# The barbarians are coming  - July 2017



## Liverbirdie (Sep 1, 2016)

We will be putting up details tomorrow of (hopefully) a large meet for late July next year.

We will only have a small timeframe (3-4 weeks) to get numbers and deposits in, so just putting up a quick note, so watch this space for tomorrow night.

We are just finalising a few details with one of the clubs, and will have it all posted around 7pm tomorrow.

Its gonna be custy.


----------



## Birchy (Sep 1, 2016)

It's like Christmas Eve 

This will be epic


----------



## pbrown7582 (Sep 1, 2016)

Where's the cryptic ode?


----------



## Birchy (Sep 1, 2016)

pbrown7582 said:



			Where's the cryptic ode? 

Click to expand...

We begged him not to this year, me and Glyn couldn't possibly handle another after this years :rofl:


----------



## Stuart_C (Sep 1, 2016)

This is better then transfer deadline day!!


----------



## bluewolf (Sep 1, 2016)

Oh no!!!!!!!! Late July!!!! I've already booked a holiday for late July........

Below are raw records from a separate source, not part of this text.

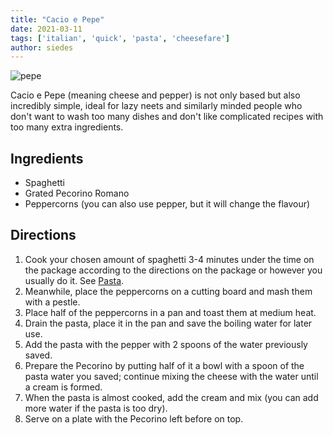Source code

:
 ```yaml
---
title: "Cacio e Pepe"
date: 2021-03-11
tags: ['italian', 'quick', 'pasta', 'cheesefare']
author: siedes
---
```


![pepe](/pix/cacio-e-pepe.webp)

Cacio e Pepe (meaning cheese and pepper) is not only based but also incredibly simple, ideal for lazy neets and
similarly minded people who don't want to wash too many dishes and don't like complicated recipes with too many extra
ingredients.

## Ingredients

- Spaghetti
- Grated Pecorino Romano
- Peppercorns (you can also use pepper, but it will change the flavour)

## Directions

1. Cook your chosen amount of spaghetti 3-4 minutes under the time on the package
   according to the directions on the package or however you usually do it. See [Pasta](/pasta).
2. Meanwhile, place the peppercorns on a cutting board and mash them with a pestle.
3. Place half of the peppercorns in a pan and toast them at medium heat.
4. Drain the pasta, place it in the pan and save the boiling water for later use.
5. Add the pasta with the pepper with 2 spoons of the water previously saved.
6. Prepare the Pecorino by putting half of it a bowl with a spoon of the pasta water you saved; continue mixing the
   cheese with the water until a cream is formed.
7. When the pasta is almost cooked, add the cream and mix (you can add more water if the pasta is too dry).
8. Serve on a plate with the Pecorino left before on top.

This is not going to be fun waiting for this announcement &#128514;


----------



## davemc1 (Sep 1, 2016)

Hope its a nice parkland. Fed up of cabbage patch links courses....


----------



## Trojan615 (Sep 2, 2016)

Hmm I think a little teaser is in order... Give us a hint


----------



## Marshy77 (Sep 2, 2016)

Stuart_C said:



			This is better then transfer deadline day!!
		
Click to expand...

Can just imagine Pete waking up this morning in his yellow jim jams, phone buzzing from forum members sending PM's wanting more information...


----------



## Liverbirdie (Sep 2, 2016)

Trojan615 said:



			Hmm I think a little teaser is in order... Give us a hint
		
Click to expand...

Let's play online hangman - 3 strikes and your out, and your not getting an H,E, S or an A as an easy starter......


----------



## HDID Kenny (Sep 2, 2016)

No letter guessing however

Barbarians = Baba's = Sheep, we done Aberdeen this year so it must be Wales. :thup:


----------



## Lincoln Quaker (Sep 2, 2016)

Marshy77 said:



			Can just imagine Pete waking up this morning in his yellow jim jams, phone buzzing from forum members sending PM's wanting more information...
		
Click to expand...

This is so true.......just without anyone calling him tho


----------



## Stuart_C (Sep 2, 2016)

HDID Kenny said:



			No letter guessing however

Barbarians = Baba's = Sheep, we done Aberdeen this year so it must be Wales. :thup:
		
Click to expand...

I hope not!!


----------



## Stuart_C (Sep 2, 2016)

Liverbirdie said:



			Let's play online hangman - 3 strikes and your out, and your not getting an H,E, S or an A as an easy starter......
		
Click to expand...

I'll have a C please bob


----------



## Liverbirdie (Sep 2, 2016)

Stuart_C said:



			I'll have a C please bob
		
Click to expand...

Strike 1 - typical Stuey.


----------



## DRW (Sep 2, 2016)

The normal google search, has let me down poorly and linked me back to this thread as the first hit

N for nutter please Bob


----------



## Lincoln Quaker (Sep 2, 2016)

DarrenWilliams said:



			The normal google search, has let me down poorly and linked me back to this thread as the first hit

N for nutter please Bob
		
Click to expand...

After lights nights conference call eh Birchy we can confirm Liverbirdie is a N........utter


----------



## Marshy77 (Sep 2, 2016)

Can I have a R please Bob.


----------



## Radbourne2010 (Sep 2, 2016)

Go on, I'll say it, 'Can I have a Pee please Bob' :rofl:


DarrenWilliams said:



			The normal google search, has let me down poorly and linked me back to this thread as the first hit

N for nutter please Bob
		
Click to expand...


----------



## bluewolf (Sep 2, 2016)

Unfortunately I won't be able to make this due to other commitments. But, to all the newer forum members, and those who haven't attended a meet before - You won't find a better organised, more inclusive group than the one organizing this meet.. 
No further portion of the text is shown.